Modern Data Analytics (B-KUL-G0Z39B)

Aims
After having completed this course, the student will have acquired the necessary practical skillset and theoretical knowledge to deal with a wide variety of data science-related tasks. The course will equip the student with a solid set of tools to successfully approach his/her Master’s thesis and/or any other assignment in the programme Master of Statistics or beyond.
Each lecture is set up as an interactive workshop requiring active participation of the student and pre-course notes to be read.
Python will be the main program language used throughout this course.
Previous knowledge
Skills: the student should be able to analyse, synthesise and interpret.
Knowledge
- Experience with at least one programming language
- Fundamental concepts of statistics
Identical courses
This course is identical to the following courses:
G0Z39C : Modern Data Analytics
Is included in these courses of study
- Master in de statistiek (Leuven) 120 ects.

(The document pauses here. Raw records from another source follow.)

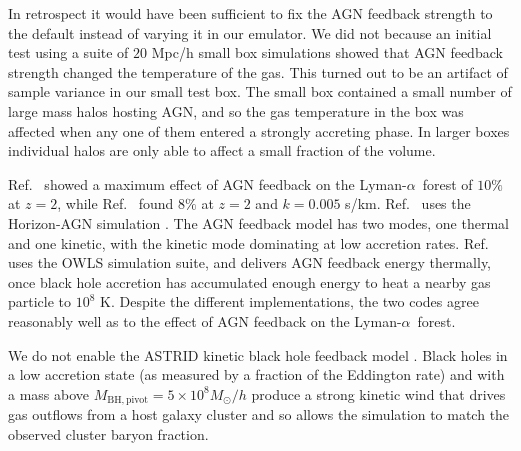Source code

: \documentclass[a4paper,11pt]{article}
\newcommand{\Lya}{Lyman-$\alpha$}
\begin{document}
In retrospect it would have been sufficient to fix the AGN feedback strength to the default instead of varying it in our emulator. We did not because an initial test using a suite of $20$ Mpc/h small box simulations showed that AGN feedback strength changed the temperature of the gas. This turned out to be an artifact of sample variance in our small test box. The small box contained a small number of large mass halos hosting AGN, and so the gas temperature in the box was affected when any one of them entered a strongly accreting phase. In larger boxes individual halos are only able to affect a small fraction of the volume.


Ref.~\cite{Viel:2013} showed a maximum effect of AGN feedback on the \Lya~forest of $10\%$ at $z=2$, while Ref.~\cite{Chabanier:2020} found $8\%$ at $z=2$ and $k = 0.005$ s/km. Ref.~\cite{Chabanier:2020} uses the Horizon-AGN simulation \cite{Dubois:2016}. The AGN feedback model has two modes, one thermal and one kinetic, with the kinetic mode dominating at low accretion rates. Ref.~\cite{Viel:2013} uses the OWLS simulation suite, and delivers AGN feedback energy thermally, once black hole accretion has accumulated enough energy to heat a nearby gas particle to $10^8$ K. Despite the different implementations, the two codes agree reasonably well as to the effect of AGN feedback on the \Lya~forest.


We do not enable the ASTRID kinetic black hole feedback model \cite{Ni:2023}. Black holes in a low accretion state (as measured by a fraction of the Eddington rate) and with a mass above $M_\mathrm{BH, pivot} = 5\times 10^8 M_\odot/h$ produce a strong kinetic wind that drives gas outflows from a host galaxy cluster and so allows the simulation to match the observed cluster baryon fraction.
\end{document}
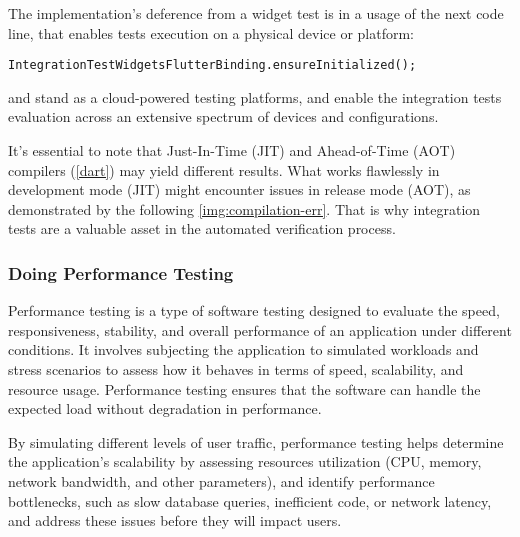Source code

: \noindent The implementation's deference from a widget test is in a usage of the next code line, that enables tests 
execution on a physical device or platform:
\begin{lstlisting}
IntegrationTestWidgetsFlutterBinding.ensureInitialized();
\end{lstlisting}

 and  stand as a cloud-powered testing platforms, and enable the integration tests
evaluation across an extensive spectrum of devices and configurations.

It's essential to note that Just-In-Time (JIT) and Ahead-of-Time (AOT) compilers (\ref{dart}) may yield different 
results. What works flawlessly in development mode (JIT) might encounter issues in release mode (AOT), as 
demonstrated by the following \cref{img:compilation-err}. That is why integration tests are a valuable asset in the 
automated verification process.


\subsubsection{Doing Performance Testing}

Performance testing is a type of software testing designed to evaluate the speed, responsiveness, stability, and 
overall performance of an application under different conditions. It involves subjecting the application to 
simulated workloads and stress scenarios to assess how it behaves in terms of speed, scalability, and resource usage. 
Performance testing ensures that the software can handle the expected load without degradation in performance.

By simulating different levels of user traffic, performance testing helps determine the application's scalability by
assessing resources utilization (CPU, memory, network bandwidth, and other parameters), and identify performance 
bottlenecks, such as slow database queries, inefficient code, or network latency, and address these issues before 
they will impact users.

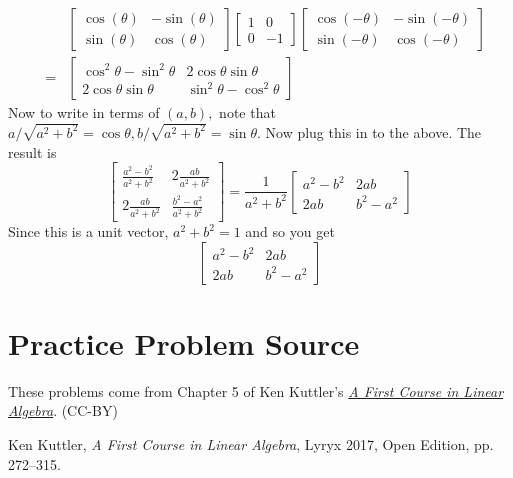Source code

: \documentclass{ximera}
\begin{document}
\begin{problem}
\begin{hint}
\begin{eqnarray*}
&&\left[
\begin{array}{cc}
\cos \left( \theta \right) & -\sin \left( \theta \right) \\
\sin \left( \theta \right) & \cos \left( \theta \right)
\end{array}
\right] \left[
\begin{array}{rr}
1 & 0 \\
0 & -1
\end{array}
\right] \left[
\begin{array}{cc}
\cos \left( -\theta \right) & -\sin \left( -\theta \right) \\
\sin \left( -\theta \right) & \cos \left( -\theta \right)
\end{array}
\right] \\
&=& \left[
\begin{array}{cc}
\cos ^{2}\theta -\sin ^{2}\theta & 2\cos \theta \sin \theta \\
2\cos \theta \sin \theta & \sin ^{2}\theta -\cos ^{2}\theta%
\end{array}
\right]
\end{eqnarray*}
Now to write in terms of $\left( a,b\right) ,$ note that $a/\sqrt{a^{2}+b^{2}
}=\cos \theta ,b/\sqrt{a^{2}+b^{2}}=\sin \theta .$ Now plug this in to the
above. The result is
\[
\left[
\begin{array}{cc}
\frac{a^{2}-b^{2}}{a^{2}+b^{2}} & 2\frac{ab}{a^{2}+b^{2}} \\
2\frac{ab}{a^{2}+b^{2}} & \frac{b^{2}-a^{2}}{a^{2}+b^{2}}
\end{array}
\right] =\frac{1}{a^{2}+b^{2}}\left[
\begin{array}{cc}
a^{2}-b^{2} & 2ab \\
2ab & b^{2}-a^{2}
\end{array}
\right]
\]
Since this is a unit vector, $a^{2}+b^{2}=1$ and so you get
\[
\left[
\begin{array}{cc}
a^{2}-b^{2} & 2ab \\
2ab & b^{2}-a^{2}
\end{array}
\right]
\]
\end{hint}
\end{problem}


\section*{Practice Problem Source}
These problems come from Chapter 5 of Ken Kuttler's \href{https://open.umn.edu/opentextbooks/textbooks/a-first-course-in-linear-algebra-2017}{\it A First Course in Linear Algebra}. (CC-BY)

Ken Kuttler, {\it  A First Course in Linear Algebra}, Lyryx 2017, Open Edition, pp. 272--315.   
\end{document}
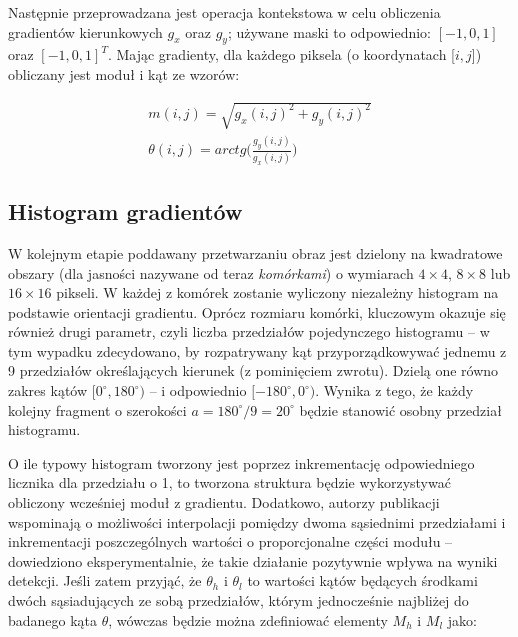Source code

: 
Następnie przeprowadzana jest operacja kontekstowa w celu obliczenia gradientów kierunkowych $g_x$ oraz $g_y$; używane maski to odpowiednio: $[-1,0,1]$ oraz $[-1,0,1]^T$. 
Mając gradienty, dla każdego piksela (o koordynatach [$i,j$]) obliczany jest moduł i kąt ze wzorów:

\begin{equation}
\label{eq:HOGangles}
\left.\begin{aligned}
m(i,j)=\sqrt{g_x(i,j)^2+g_y(i,j)^2} \\
\theta(i,j)=arctg\bigg(\frac{g_y(i,j)}{g_x(i,j)}\bigg)
\end{aligned}\right.
\end{equation}

\subsection{Histogram gradientów}

W kolejnym etapie poddawany przetwarzaniu obraz jest dzielony na kwadratowe obszary (dla jasności nazywane od teraz \textit{komórkami}) o wymiarach $4\times4$, $8\times8$ lub $16\times16$ pikseli. 
W każdej z komórek zostanie wyliczony niezależny histogram na podstawie orientacji gradientu. %
Oprócz rozmiaru komórki, kluczowym okazuje się również drugi parametr, czyli liczba przedziałów pojedynczego histogramu -- w tym wypadku zdecydowano, by rozpatrywany kąt przyporządkowywać jednemu z 9 przedziałów określających kierunek (z pominięciem zwrotu). Dzielą one równo zakres kątów $[0^{\circ},180^{\circ})$ -- i odpowiednio $[-180^{\circ},0^{\circ})$. %
Wynika z tego, że każdy kolejny fragment o szerokości $a=180^{\circ}/9=20^{\circ}$ będzie stanowić osobny przedział histogramu. %

O ile typowy histogram tworzony jest poprzez inkrementację odpowiedniego licznika dla przedziału o 1, to tworzona struktura będzie wykorzystywać obliczony wcześniej moduł z gradientu. 
Dodatkowo, autorzy publikacji wspominają o możliwości interpolacji pomiędzy dwoma sąsiednimi przedziałami i inkrementacji poszczególnych wartości o proporcjonalne części modułu -- dowiedziono eksperymentalnie, że takie działanie pozytywnie wpływa na wyniki detekcji. %
Jeśli zatem przyjąć, że $\theta_h$ i $\theta_l$ to wartości kątów będących środkami dwóch sąsiadujących ze sobą przedziałów, którym jednocześnie najbliżej do badanego kąta $\theta$, wówczas będzie można zdefiniować elementy $M_h$ i $M_l$ jako: %

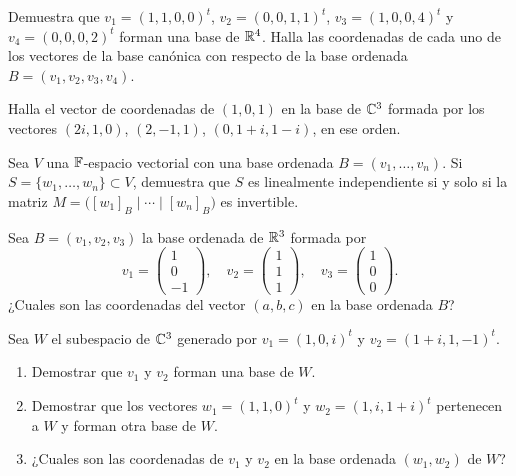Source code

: \ExerciseSection

\begin{exerciselist}
  \item Demuestra que $v_1 = (1, 1, 0, 0)^t$, $v_2 = (0, 0, 1, 1)^t$, $v_3 = (1, 0, 0, 4)^t$ y $v_4 = (0, 0, 0, 2)^t$ forman una base de $\mathbb{R}^4$. Halla las coordenadas de cada uno de los vectores de la base canónica con respecto de la base ordenada $B = (v_1, v_2, v_3, v_4)$.
  
  \item Halla el vector de coordenadas de $(1, 0, 1)$ en la base de $\mathbb{C}^3$ formada por los vectores $(2i, 1, 0)$, $(2, -1, 1)$, $(0, 1+i, 1-i)$, en ese orden.
  
  \item Sea $V$ una $\mathbb{F}$-espacio vectorial con una base ordenada $B = (v_1, \ldots, v_n)$. Si $S = \{w_1, \ldots, w_n\} \subset V$, demuestra que $S$ es linealmente independiente si y solo si la matriz $M = \bigl( [w_1]_B \mid \cdots \mid [w_n]_B\bigr)$ es invertible.
  
  \item Sea $B = (v_1, v_2, v_3)$ la base ordenada de $\mathbb{R}^3$ formada por
    \[ 
      v_1 = \begin{pmatrix} 1 \\ 0 \\ -1 \end{pmatrix}, \quad
      v_2 = \begin{pmatrix} 1 \\ 1 \\ 1 \end{pmatrix}, \quad
      v_3 = \begin{pmatrix} 1 \\ 0 \\ 0 \end{pmatrix}.
    \]
    ¿Cuales son las coordenadas del vector $(a,b,c)$ en la base ordenada $B$?

  \item Sea $W$ el subespacio de $\mathbb{C}^3$ generado por $v_1 = (1, 0, i)^t$ y $v_2 = (1+i, 1, -1)^t$.
    \begin{enumerate}
      \item Demostrar que $v_1$ y $v_2$ forman una base de $W$.
      \item Demostrar que los vectores $w_1 = (1, 1, 0)^t$ y $w_2 = (1, i, 1+i)^t$ pertenecen a $W$ y forman otra base de $W$.
      \item ¿Cuales son las coordenadas de $v_1$ y $v_2$ en la base ordenada $(w_1, w_2)$ de $W$?
    \end{enumerate}
  

\end{exerciselist}
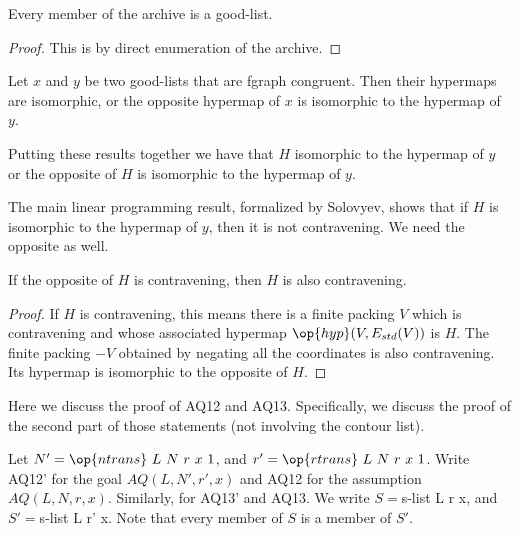 \begin{lemma}
 Every member of the archive 
is a good-list.
\end{lemma} 

\begin{proof} This is by direct enumeration of the archive.
\end{proof}

\begin{lemma}
Let $x$ and $y$ be two good-lists that are fgraph congruent.
Then their hypermaps are isomorphic, or the opposite hypermap of $x$
is isomorphic to the hypermap of $y$.
\end{lemma} 

Putting these results together we have that $H$ isomorphic to the
hypermap of $y$ or the opposite of $H$ is isomorphic to the hypermap
of $y$.

The main linear programming result, formalized by Solovyev, shows
that if $H$ is isomorphic to the hypermap of $y$, then it is not
contravening.  We need the opposite as well.

\begin{lemma}
 If the opposite of $H$ is contravening, then  $H$
is also contravening.  
\end{lemma} 

\begin{proof}
  If $H$ is contravening, this means there is a finite packing $V$
  which is contravening and whose associated hypermap
  $\op{hyp}(V,E_{std}(V))$ is $H$.  The finite packing $-V$ obtained
  by negating all the coordinates is also contravening.  Its hypermap
  is isomorphic to the opposite of $H$.
\end{proof}

\newpage
{}

Here we discuss the proof of AQ12 and AQ13.
Specifically, we discuss the proof of the second part of those statements (not
involving the contour list).

Let $N' = \op{ntrans}~ L~N~r~x~1$, and $r' = \op{rtrans}~ L ~N~r~x~1$.
Write AQ12' for the goal $AQ(L,N',r',x)$ and AQ12 for the assumption $AQ(L,N,r,x)$.
Similarly, for AQ13' and AQ13.
We write $S = $s-list L r x, and $S' = $s-list L r' x. Note that every member of $S$
is a member of $S'$.

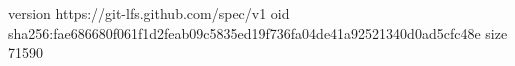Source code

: version https://git-lfs.github.com/spec/v1
oid sha256:fae686680f061f1d2feab09c5835ed19f736fa04de41a92521340d0ad5cfc48e
size 71590
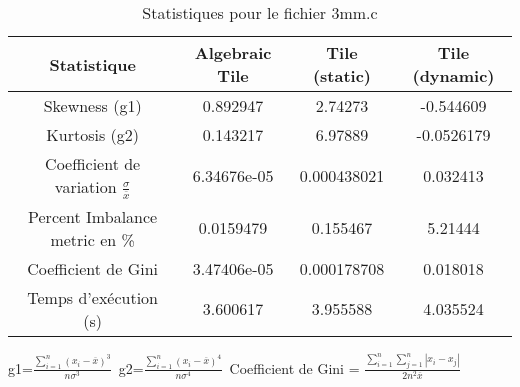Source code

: \documentclass{article}
\begin{document}
\begin{table}[htbp]
  \centering
  \caption{Statistiques pour le fichier 3mm.c}
  \begin{tabular}{|c|c|c|c|}
    \hline
    Statistique & Algebraic Tile & Tile (static) & Tile (dynamic) \\ 
    \hline
    Skewness (g1)  & 0.892947 & 2.74273 & -0.544609 \\ 
    Kurtosis (g2)  & 0.143217 & 6.97889 & -0.0526179 \\ 
    Coefficient de variation $ \frac{\sigma}{\overline{x}} $ & 6.34676e-05 & 0.000438021 & 0.032413\\ 
    Percent Imbalance metric en \% & 0.0159479 & 0.155467 & 5.21444\\ 
    Coefficient de Gini  & 3.47406e-05 & 0.000178708 & 0.018018\\ 
    Temps d'exécution (s) &  3.600617    &  3.955588   &  4.035524   \\ 

    \hline
  \end{tabular}
\end{table}\newline
g1=$ \frac{\sum_{i=1}^{n} (x_i - \overline{x})^3}{n\sigma^3} $\
g2=$ \frac{\sum_{i=1}^{n} (x_i - \overline{x})^4}{n\sigma^4} $\
Coefficient de Gini = $ \frac{\sum_{i=1}^{n}\sum_{j=1}^{n} |x_i - x_j|}{2n^2\overline{x}} $\
\newpage
\end{document}
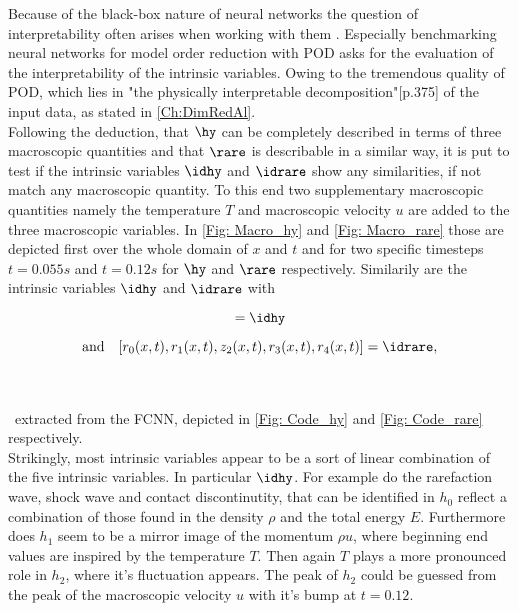 Because of the black-box nature of neural networks the question of interpretability often arises when working with them \cite{fan2021interpretability}. Especially benchmarking neural networks for model order reduction with POD asks for the evaluation of the interpretability of the intrinsic variables. Owing to the tremendous quality of POD, which lies in "the physically interpretable decomposition"\cite{Kutz}[p.375] of the input data, as stated in \cref{Ch:DimRedAl}.\\
Following the deduction, that \(\hy\) can be completely described in terms of three macroscopic quantities and that \(\rare\) is describable in a similar way, it is put to test if the intrinsic variables \(\idhy\) and \(\idrare\) show any similarities, if not match any macroscopic quantity. To this end two supplementary macroscopic quantities namely the temperature \(T\) and macroscopic velocity \(u\) are added to the three macroscopic variables. In \cref{Fig: Macro_hy} and \cref{Fig: Macro_rare} those are depicted first over the whole domain of \(x\) and \(t\) and for two specific timesteps \(t=0.055s\) and \(t=0.12s\) for \(\hy\) and \(\rare\) respectively. Similarily are the intrinsic variables \(\idhy\) and \(\idrare\) with\\
\begin{minipage}{0.38\textwidth}
	\begin{equation}
		[h_0(x,t),h_1(x,t),h_2(x,t)] = \idhy
	\end{equation}
\end{minipage}%
\begin{minipage}{0.6\textwidth}
	\begin{equation}
		\mathrm{and}\quad[r_0(x,t),r_1(x,t),z_2(x,t),r_3(x,t),r_4(x,t)] = \idrare \mathrm{,}
	\end{equation}
\end{minipage}\\\\\
extracted from the FCNN, depicted in \cref{Fig: Code_hy} and \cref{Fig: Code_rare} respectively.\\
Strikingly, most intrinsic variables appear to be a sort of linear combination of the five intrinsic variables. In particular \(\idhy\). For example do the rarefaction wave, shock wave and contact discontinutity, that can be identified in \(h_0\) reflect a combination of those found in the density \(\rho\) and the total energy \(E\). Furthermore does \(h_1\) seem to be a mirror image of the momentum \(\rho u\), where beginning end values are inspired by the temperature \(T\). Then again \(T\) plays a more pronounced role in \(h_2\), where it's fluctuation appears. The peak of \(h_2\) could be guessed from the peak of the macroscopic velocity \(u\) with it's bump at \(t=0.12\).\\
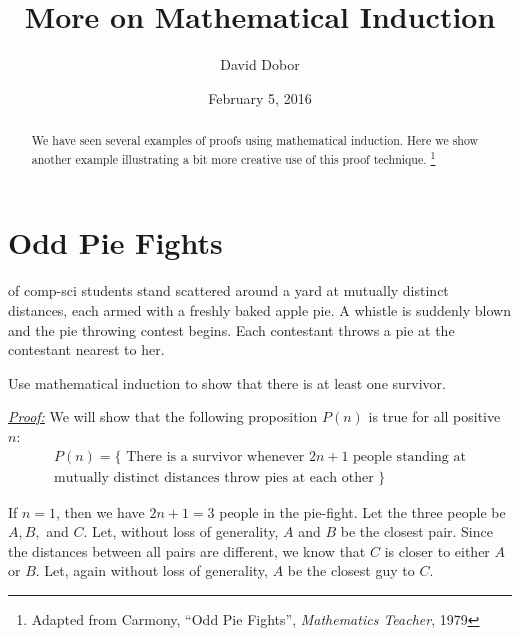 \documentclass{tufte-handout}
\title{More on Mathematical Induction}
\author{David Dobor}
\date{February 5, 2016} %
\begin{document}
\maketitle%

\begin{abstract}
\noindent We have seen several examples of proofs using mathematical induction. Here we show another example illustrating a bit more creative use of this proof technique. \thanks{Adapted from Carmony, ``Odd Pie Fights'', \textit{Mathematics Teacher}, 1979}

\end{abstract}

\bigskip
\section{Odd Pie Fights}
 of comp-sci students stand scattered around a yard at mutually distinct distances, each armed with a freshly baked apple pie. A whistle is suddenly blown and the pie throwing contest begins. Each contestant throws a pie at the contestant nearest to her. 

\bigskip
Use mathematical induction to show that there is at least one survivor. 

\bigskip
\textit{\underline{Proof:} } We will show that the following proposition $P(n)$ is true for all positive $n$:
\let\thefootnote\relax{}
 \begin{equation*}
 \begin{aligned}
P(n) = \{ \text{ There is a survivor whenever } 2n + 1  \text{ people standing at} \\ 
                                                       \text{mutually distinct distances throw pies at each other }\}
\end{aligned}
\end{equation*}


 If $n = 1$, then we have $2n + 1 = 3$ people in the pie-fight. Let the three people be $A, B,$ and $C$. Let, without loss of generality, $A$ and $B$ be the closest pair.  Since the distances between all pairs  are different, we know that $C$ is closer to either $A$ or $B$. Let, again without loss of generality, $A$ be the closest guy to $C$. 
\end{document}
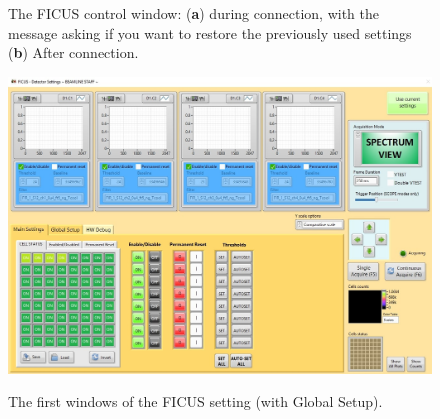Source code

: \documentclass[a4paper,12pt,oneside,pdflatex,italian,final,twocolumn]{article}
\begin{document}
\begin{figure}[h]
\caption{The FICUS control window: (\textbf{a}) during connection, with the message asking if you want to restore the previously used settings (\textbf{b}) After connection.}\label{fig:fig35}
\end{figure}


\begin{figure}[h!]
\centering
{\includegraphics[width=.95\textwidth]{Capture57.jpg}} \quad
\caption{The first windows of the FICUS setting (with Global Setup).}\label{fig:fig36}
\end{figure}
\end{document}
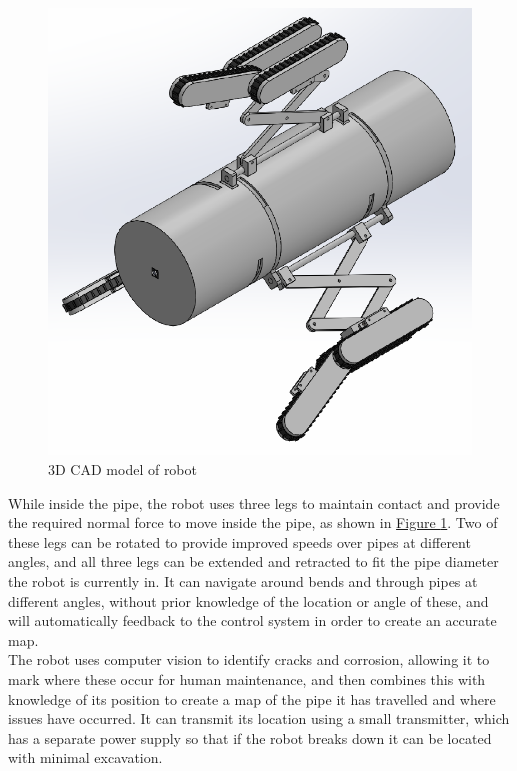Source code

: \documentclass[11pt]{article}		%
\newlength{\imageheight}	 %
\begin{document}
	\begin{figure}[h] %
		\centering
		\includegraphics[height=\imageheight]{overviewCAD}
		\caption{3D CAD model of robot}
		\label{3DSketch}
	\end{figure}
	
	While inside the pipe, the robot uses three legs to maintain contact and provide the required normal force to move inside the pipe, as shown in \hyperref[3DSketch]{Figure \ref*{3DSketch}}.
	Two of these legs can be rotated to provide improved speeds over pipes at different angles, and all three legs can be extended and retracted to fit the pipe diameter the robot is currently in.
	It can navigate around bends and through pipes at different angles, without prior knowledge of the location or angle of these, and will automatically feedback to the control system in order to create an accurate map.
	\\
	The robot uses computer vision to identify cracks and corrosion, allowing it to mark where these occur for human maintenance, and then combines this with knowledge of its position to create a map of the pipe it has travelled and where issues have occurred.
	It can transmit its location using a small transmitter, which has a separate power supply so that if the robot breaks down it can be located with minimal excavation.
	
\end{document}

- Master of Statistics and Data Science (on campus) (Leuven) (European Master of Official Statistics (EMOS)) 120 ects.
- Master of Statistics and Data Science (on campus) (Leuven) (Interdisciplinary Statistics and Data Science (No new enrollments for this track as from academic year 2024-2025)) 120 ects.
- Master of Statistics and Data Science (on campus) (Leuven) (Statistics and Data Science for Biometrics) 120 ects.
- Master of Statistics and Data Science (on campus) (Leuven) (Statistics and Data Science for Business) 120 ects.
- Master of Statistics and Data Science (on campus) (Leuven) (Statistics and Data Science for Industry) 120 ects.
- Master of Statistics and Data Science (on campus) (Leuven) (Statistics and Data Science for Social, Behavioral and Educational Sciences) 120 ects.
- Master of Statistics and Data Science (on campus) (Leuven) (Theoretical Statistics and Data Science) 120 ects.
- Master of Mobility and Supply Chain Engineering (Leuven) 120 ects.
Activities
4 ects. Modern Data Analytics (B-KUL-G0Z39a)




Content
Introduction to Python: Jupyter Notebooks, Broadcasting, Indexing, Python Package Manager, Graphs, Functions, Control structures, Graphs
1.Python Advanced DNA
- Object oriented programming in Python
- Managing python environments on a single computer.
- Working as a team and collaborate on Github
- Plotly-graphs
2.Basics of Machine Learning
We briefly discuss some basic concepts of Machine Learning (ML). Through the use of examples, we go through several common applications and pitfalls of ML. This should be used as a starting point for students with a limited background in ML.
Supervised Learning: We start by discussing the idea behind regression analysis and how a regression problem is tackled in practice. Along the way, we emphasize the implications and dangers of each step in the modeling process. We delve deeper into the bias-variance trade-off and discuss some popular methods used to control this trade-off. We finish by discussing classification problems.
Unsupervised Learning: We provide some important examples commonly used for different unsupervised learning tasks. We look at clustering problems, outlier detection, and dimension reduction.
3.Building Machine Learning Pipelines
In this lecture, we learn how to use the models in the Scikit-Learn package. We go through several examples to familiarise ourselves with the API. We showcase some examples of preprocessing such as PCA, standardization and one-hot encoding. Finally, we introduce the notion of transformers and pipelines which are tools that can greatly improve code readability and structure.
4. Building & Deploying Apps
5.Analytics Infrastructure
In this lecture, we kick off the third part of the course which focuses on the building backs of a data-driven IT architecture. We focus on exploring some key elements of data analytics infrastructure and further introduce two commonly used tools for managing machine learning projects in particular.
6.Version Control and Code Repositories
The following lecture covers the basics of Git and GitHub. The goal of the lecture is to familiarise the student with the core concepts of Version Control and repositories and go over some basic examples using Git(Hub) in practice.
7.Cloud Computing
In this section we explain how to use the cloud (AWS) for data-science assignments. The following topics are covered
- storage
- user management
- python - interaction
- computation engines
Course material
Slides will be provided on Toledo
Is also included in other courses
Evaluation
Evaluation: Modern Data Analytics (B-KUL-G2Z39b)
Explanation
Partial or continuous assessment with (final) exam during the examination period.
Continuous evaluation where students will deliver in team 2 projects.
Oral exam where the projects are discussed. Use of Laptop is permitted.
Information about retaking exams
Oral exam, use of Laptop is permitted.